START RECORDS SHOWN
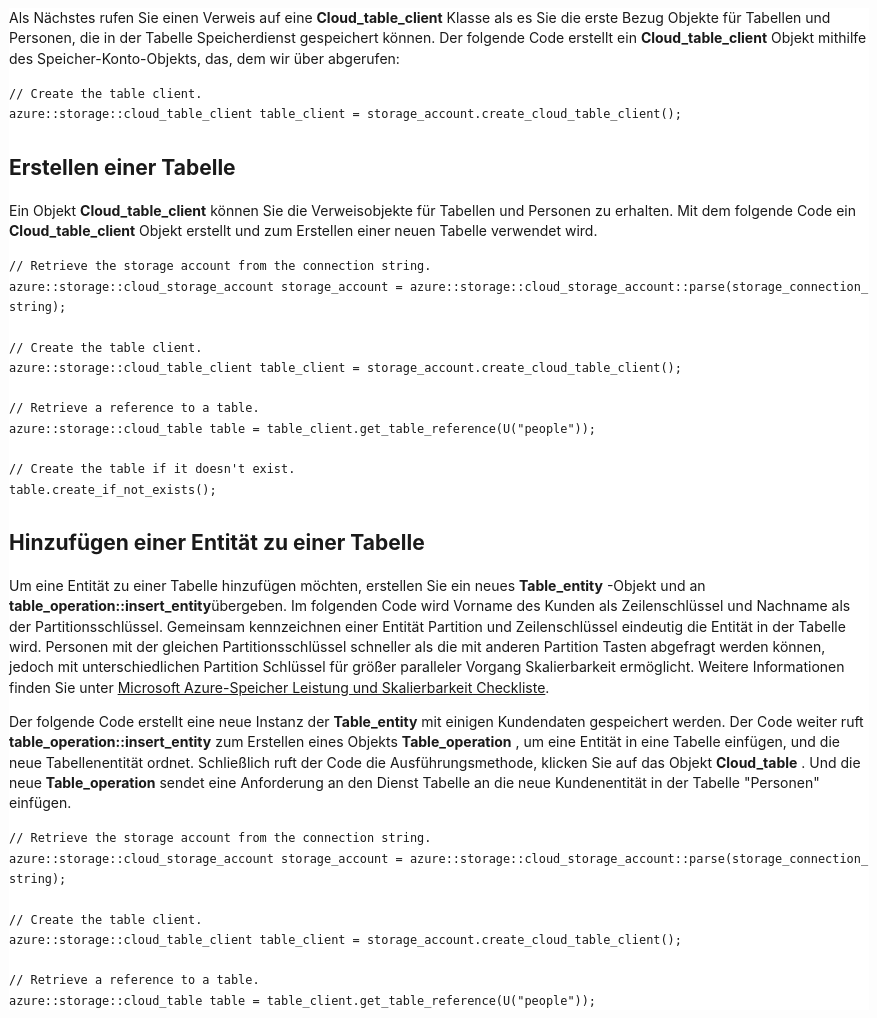 Als Nächstes rufen Sie einen Verweis auf eine **Cloud_table_client** Klasse als es Sie die erste Bezug Objekte für Tabellen und Personen, die in der Tabelle Speicherdienst gespeichert können. Der folgende Code erstellt ein **Cloud_table_client** Objekt mithilfe des Speicher-Konto-Objekts, das, dem wir über abgerufen:  

    // Create the table client.
    azure::storage::cloud_table_client table_client = storage_account.create_cloud_table_client();

## <a name="create-a-table"></a>Erstellen einer Tabelle
Ein Objekt **Cloud_table_client** können Sie die Verweisobjekte für Tabellen und Personen zu erhalten. Mit dem folgende Code ein **Cloud_table_client** Objekt erstellt und zum Erstellen einer neuen Tabelle verwendet wird.

    // Retrieve the storage account from the connection string.
    azure::storage::cloud_storage_account storage_account = azure::storage::cloud_storage_account::parse(storage_connection_string);  

    // Create the table client.
    azure::storage::cloud_table_client table_client = storage_account.create_cloud_table_client();

    // Retrieve a reference to a table.
    azure::storage::cloud_table table = table_client.get_table_reference(U("people"));

    // Create the table if it doesn't exist.
    table.create_if_not_exists();  

## <a name="add-an-entity-to-a-table"></a>Hinzufügen einer Entität zu einer Tabelle
Um eine Entität zu einer Tabelle hinzufügen möchten, erstellen Sie ein neues **Table_entity** -Objekt und an **table_operation::insert_entity**übergeben. Im folgenden Code wird Vorname des Kunden als Zeilenschlüssel und Nachname als der Partitionsschlüssel. Gemeinsam kennzeichnen einer Entität Partition und Zeilenschlüssel eindeutig die Entität in der Tabelle wird. Personen mit der gleichen Partitionsschlüssel schneller als die mit anderen Partition Tasten abgefragt werden können, jedoch mit unterschiedlichen Partition Schlüssel für größer paralleler Vorgang Skalierbarkeit ermöglicht. Weitere Informationen finden Sie unter [Microsoft Azure-Speicher Leistung und Skalierbarkeit Checkliste](storage-performance-checklist.md).

Der folgende Code erstellt eine neue Instanz der **Table_entity** mit einigen Kundendaten gespeichert werden. Der Code weiter ruft **table_operation::insert_entity** zum Erstellen eines Objekts **Table_operation** , um eine Entität in eine Tabelle einfügen, und die neue Tabellenentität ordnet. Schließlich ruft der Code die Ausführungsmethode, klicken Sie auf das Objekt **Cloud_table** . Und die neue **Table_operation** sendet eine Anforderung an den Dienst Tabelle an die neue Kundenentität in der Tabelle "Personen" einfügen.  

    // Retrieve the storage account from the connection string.
    azure::storage::cloud_storage_account storage_account = azure::storage::cloud_storage_account::parse(storage_connection_string);

    // Create the table client.
    azure::storage::cloud_table_client table_client = storage_account.create_cloud_table_client();

    // Retrieve a reference to a table.
    azure::storage::cloud_table table = table_client.get_table_reference(U("people"));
END RECORDS SHOWN
> _ASSIGNMENT_: Could the data be reproduced exactly, with the pictures omitted?

> _SOLUTION TO THIS PROBLEM_:
 Als Nächstes rufen Sie einen Verweis auf eine **Cloud_table_client** Klasse als es Sie die erste Bezug Objekte für Tabellen und Personen, die in der Tabelle Speicherdienst gespeichert können. Der folgende Code erstellt ein **Cloud_table_client** Objekt mithilfe des Speicher-Konto-Objekts, das, dem wir über abgerufen:  

    // Create the table client.
    azure::storage::cloud_table_client table_client = storage_account.create_cloud_table_client();

## <a name="create-a-table"></a>Erstellen einer Tabelle
Ein Objekt **Cloud_table_client** können Sie die Verweisobjekte für Tabellen und Personen zu erhalten. Mit dem folgende Code ein **Cloud_table_client** Objekt erstellt und zum Erstellen einer neuen Tabelle verwendet wird.

    // Retrieve the storage account from the connection string.
    azure::storage::cloud_storage_account storage_account = azure::storage::cloud_storage_account::parse(storage_connection_string);  

    // Create the table client.
    azure::storage::cloud_table_client table_client = storage_account.create_cloud_table_client();

    // Retrieve a reference to a table.
    azure::storage::cloud_table table = table_client.get_table_reference(U("people"));

    // Create the table if it doesn't exist.
    table.create_if_not_exists();  

## <a name="add-an-entity-to-a-table"></a>Hinzufügen einer Entität zu einer Tabelle
Um eine Entität zu einer Tabelle hinzufügen möchten, erstellen Sie ein neues **Table_entity** -Objekt und an **table_operation::insert_entity**übergeben. Im folgenden Code wird Vorname des Kunden als Zeilenschlüssel und Nachname als der Partitionsschlüssel. Gemeinsam kennzeichnen einer Entität Partition und Zeilenschlüssel eindeutig die Entität in der Tabelle wird. Personen mit der gleichen Partitionsschlüssel schneller als die mit anderen Partition Tasten abgefragt werden können, jedoch mit unterschiedlichen Partition Schlüssel für größer paralleler Vorgang Skalierbarkeit ermöglicht. Weitere Informationen finden Sie unter [Microsoft Azure-Speicher Leistung und Skalierbarkeit Checkliste](storage-performance-checklist.md).

Der folgende Code erstellt eine neue Instanz der **Table_entity** mit einigen Kundendaten gespeichert werden. Der Code weiter ruft **table_operation::insert_entity** zum Erstellen eines Objekts **Table_operation** , um eine Entität in eine Tabelle einfügen, und die neue Tabellenentität ordnet. Schließlich ruft der Code die Ausführungsmethode, klicken Sie auf das Objekt **Cloud_table** . Und die neue **Table_operation** sendet eine Anforderung an den Dienst Tabelle an die neue Kundenentität in der Tabelle "Personen" einfügen.  

    // Retrieve the storage account from the connection string.
    azure::storage::cloud_storage_account storage_account = azure::storage::cloud_storage_account::parse(storage_connection_string);

    // Create the table client.
    azure::storage::cloud_table_client table_client = storage_account.create_cloud_table_client();

    // Retrieve a reference to a table.
    azure::storage::cloud_table table = table_client.get_table_reference(U("people"));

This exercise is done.